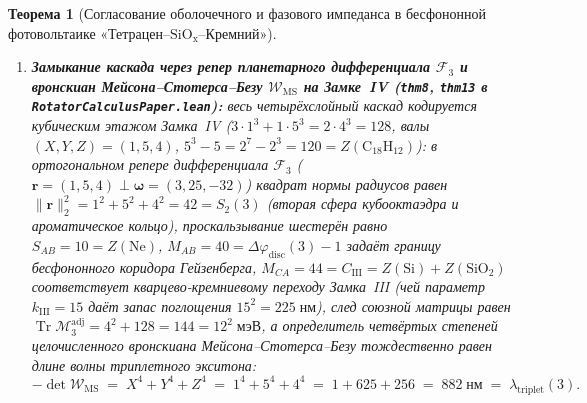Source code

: \documentclass[11pt,a4paper]{article}
\theoremstyle{plain}
\newtheorem{theorem}{Теорема}[section]
\theoremstyle{definition}
\begin{document}
\begin{theorem}[Согласование оболочечного и фазового импеданса в бесфононной фотовольтаике «Тетрацен--$\mathrm{SiO_x}$--Кремний»]
\begin{enumerate}[label=\textbf{(\roman*)},leftmargin=*]
  при расхождении двух триплетов по ортогональным лучам кубооктаэдра с $\Delta\varphi = Q_\square(3) = 128$ их чётный интеграл перекрытия равен нулю ($\mathcal{C}_3(128) = 0$, подавление биэкситонного Оже-самотушения), каждый шаг переноса $\Delta\varphi_{\mathrm{seam}} = 21 < 41 = \Delta\varphi_{\mathrm{disc}}(3)$ излучает $\hat{n}_E(21) = 0$ тепловых фононов, а согласование $n_1/n_2 = \mathrm{mod\_bits}(3)/|{\triangle}(3)| = 9/8$ даёт коэффициент пропускания Френеля
  \[
    T_{\mathrm{Fresnel}}(3) \;=\; 1 - \left(\frac{9-8}{9+8}\right)^2 \;=\; \frac{288}{289} \;\approx\; 99{,}654\%.
  \]
\item \textbf{Замыкание каскада через репер планетарного дифференциала $\mathcal{F}_3$ и вронскиан Мейсона--Стотерса--Безу $\mathcal{W}_{\mathrm{MS}}$ на Замке~IV (\texttt{thm8}, \texttt{thm13} в \texttt{RotatorCalculusPaper.lean}):}
  весь четырёхслойный каскад кодируется кубическим этажом Замка~IV ($3\cdot 1^3 + 1\cdot 5^3 = 2\cdot 4^3 = 128$, валы $(X,Y,Z) = (1,5,4)$, $5^3 - 5 = 2^7 - 2^3 = 120 = Z(\mathrm{C_{18}H_{12}})$): в ортогональном репере дифференциала $\mathcal{F}_3$ ($\mathbf{r} = (1,5,4)\perp\mathbf{\omega} = (3,25,-32)$) квадрат нормы радиусов равен $\|\mathbf{r}\|_2^2 = 1^2 + 5^2 + 4^2 = 42 = S_2(3)$ (вторая сфера кубооктаэдра и ароматическое кольцо), проскальзывание шестерён равно $S_{AB} = 10 = Z(\mathrm{Ne})$, $M_{AB} = 40 = \Delta\varphi_{\mathrm{disc}}(3) - 1$ задаёт границу бесфононного коридора Гейзенберга, $M_{CA} = 44 = C_{\mathrm{III}} = Z(\mathrm{Si}) + Z(\mathrm{SiO_2})$ соответствует кварцево-кремниевому переходу Замка~III (чей параметр $k_{\mathrm{III}} = 15$ даёт запас поглощения $15^2 = 225\;\text{нм}$), след союзной матрицы равен $\operatorname{Tr}\mathcal{M}_3^{\mathrm{adj}} = 4^2 + 128 = 144 = 12^2\;\text{мэВ}$, а определитель четвёртых степеней целочисленного вронскиана Мейсона--Стотерса--Безу тождественно равен длине волны триплетного экситона:
  \begin{equation}
    \label{eq:wms-882}
    -\det\mathcal{W}_{\mathrm{MS}} \;=\; X^4 + Y^4 + Z^4 \;=\; 1^4 + 5^4 + 4^4 \;=\; 1 + 625 + 256 \;=\; 882\;\text{нм} \;=\; \lambda_{\mathrm{triplet}}(3).
  \end{equation}
\end{enumerate}
\end{theorem}
\end{document}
--
Problem to work on: Would you count the lines in the data that contain "theoremstyle" and answer with only the number?

Solution: 2